25 MEI 1992. - Koninklijk besluit betreffende de arbeidsduur van de werknemers die tewerkgesteld worden in de bioscoopzalen die ressorteren onder het Paritair Subcomité voor de exploitatie van de bioscoopzalen.
Art. 1-8
Artikel 1. Dit besluit is van toepassing :
1° op de werknemers die tewerkgesteld worden in de bioscoopzalen die ressorteren onder het Paritair Subcomité voor de exploitatie van bioscoopzalen;
2° op de werkgevers die de werknemers bedoeld onder 1° tewerkstellen.
Art.2. De grenzen van de arbeidsduur vastgesteld bij de artikelen 19 en 20 van de arbeidswet van 16 maart 1971 of bij de collectieve arbeidsovereenkomst die van toepassing is op de bij artikel 1 bedoelde werkgevers kunnen overschreden worden, op voorwaarde dat de werkelijke arbeidsduur, berekend over een periode van ten hoogste vier maanden, gemiddeld de arbeidsduur zoals vastgesteld bij de wet of bij de collectieve arbeidsovereenkomst niet overschrijdt.
Art.3. De arbeidsduur mag in geen geval elf uren per dag overschrijden.
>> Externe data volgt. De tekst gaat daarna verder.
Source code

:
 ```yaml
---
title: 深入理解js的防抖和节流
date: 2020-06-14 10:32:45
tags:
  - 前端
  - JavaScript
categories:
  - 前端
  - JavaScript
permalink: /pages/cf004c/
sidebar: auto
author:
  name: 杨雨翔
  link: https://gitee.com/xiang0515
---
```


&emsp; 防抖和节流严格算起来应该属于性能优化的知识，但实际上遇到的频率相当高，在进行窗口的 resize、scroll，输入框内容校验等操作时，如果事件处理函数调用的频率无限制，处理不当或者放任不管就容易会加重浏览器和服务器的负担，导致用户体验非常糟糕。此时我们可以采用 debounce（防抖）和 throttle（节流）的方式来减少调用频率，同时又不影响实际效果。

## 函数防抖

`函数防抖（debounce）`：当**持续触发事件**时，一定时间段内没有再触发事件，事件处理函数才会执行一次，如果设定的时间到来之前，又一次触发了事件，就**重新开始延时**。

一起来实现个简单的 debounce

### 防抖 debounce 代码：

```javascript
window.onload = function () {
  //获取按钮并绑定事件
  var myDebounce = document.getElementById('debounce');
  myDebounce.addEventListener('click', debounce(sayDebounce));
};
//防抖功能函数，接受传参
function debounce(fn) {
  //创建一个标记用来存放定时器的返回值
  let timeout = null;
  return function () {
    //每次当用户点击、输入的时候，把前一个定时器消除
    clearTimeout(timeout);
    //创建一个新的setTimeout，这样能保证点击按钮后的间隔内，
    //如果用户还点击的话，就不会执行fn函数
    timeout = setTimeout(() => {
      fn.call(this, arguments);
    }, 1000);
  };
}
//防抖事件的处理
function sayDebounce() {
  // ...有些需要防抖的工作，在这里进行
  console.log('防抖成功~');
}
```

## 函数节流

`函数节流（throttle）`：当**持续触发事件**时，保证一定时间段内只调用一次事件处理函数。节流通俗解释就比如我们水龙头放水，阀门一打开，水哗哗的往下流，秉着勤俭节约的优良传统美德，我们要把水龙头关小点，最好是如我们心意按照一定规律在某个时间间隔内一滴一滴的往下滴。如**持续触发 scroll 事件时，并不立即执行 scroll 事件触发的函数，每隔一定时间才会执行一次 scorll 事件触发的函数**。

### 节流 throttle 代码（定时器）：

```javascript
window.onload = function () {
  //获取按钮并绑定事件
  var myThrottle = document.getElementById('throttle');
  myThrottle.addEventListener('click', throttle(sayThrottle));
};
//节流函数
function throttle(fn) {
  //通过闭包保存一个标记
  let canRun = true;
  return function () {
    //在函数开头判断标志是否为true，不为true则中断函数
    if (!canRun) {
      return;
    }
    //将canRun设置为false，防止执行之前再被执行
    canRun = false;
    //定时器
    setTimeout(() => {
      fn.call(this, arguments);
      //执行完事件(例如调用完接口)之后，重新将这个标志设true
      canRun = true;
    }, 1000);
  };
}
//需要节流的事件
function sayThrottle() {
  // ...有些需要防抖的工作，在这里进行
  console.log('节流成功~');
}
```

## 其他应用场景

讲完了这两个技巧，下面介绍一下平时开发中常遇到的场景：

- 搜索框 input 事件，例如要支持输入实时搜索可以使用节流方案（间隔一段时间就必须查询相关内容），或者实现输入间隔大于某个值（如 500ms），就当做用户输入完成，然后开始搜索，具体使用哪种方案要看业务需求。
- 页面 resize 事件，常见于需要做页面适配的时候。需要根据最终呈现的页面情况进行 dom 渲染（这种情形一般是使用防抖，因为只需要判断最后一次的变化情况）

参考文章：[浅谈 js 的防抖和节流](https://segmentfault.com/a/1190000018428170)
Art.4. De maximale wekelijkse arbeidsduur bepaald in artikel 27 van de wet van 16 maart 1971 wordt op tweeënvijftig uren gebracht.
Art.5. In de loop van de periode van vier maanden mag op geen enkel ogenblik de totale duur van de verrichte arbeid de toegelaten gemiddelde duur van achtendertig uur, vermenigvuldigd met het aantal weken of delen van een week die reeds in die periode van vier maanden verlopen zijn, overschreden worden met meer dan vijfenzestig uren.
Art.6. <Opheffingsbepaling van het KB 1988-07-07/34>
Art.7. Dit besluit treedt in werking de dag waarop het in het Belgisch Staatsblad wordt bekendgemaakt.
Art. 8. Onze Minister van Tewerkstelling en Arbeid is belast met de uitvoering van dit besluit.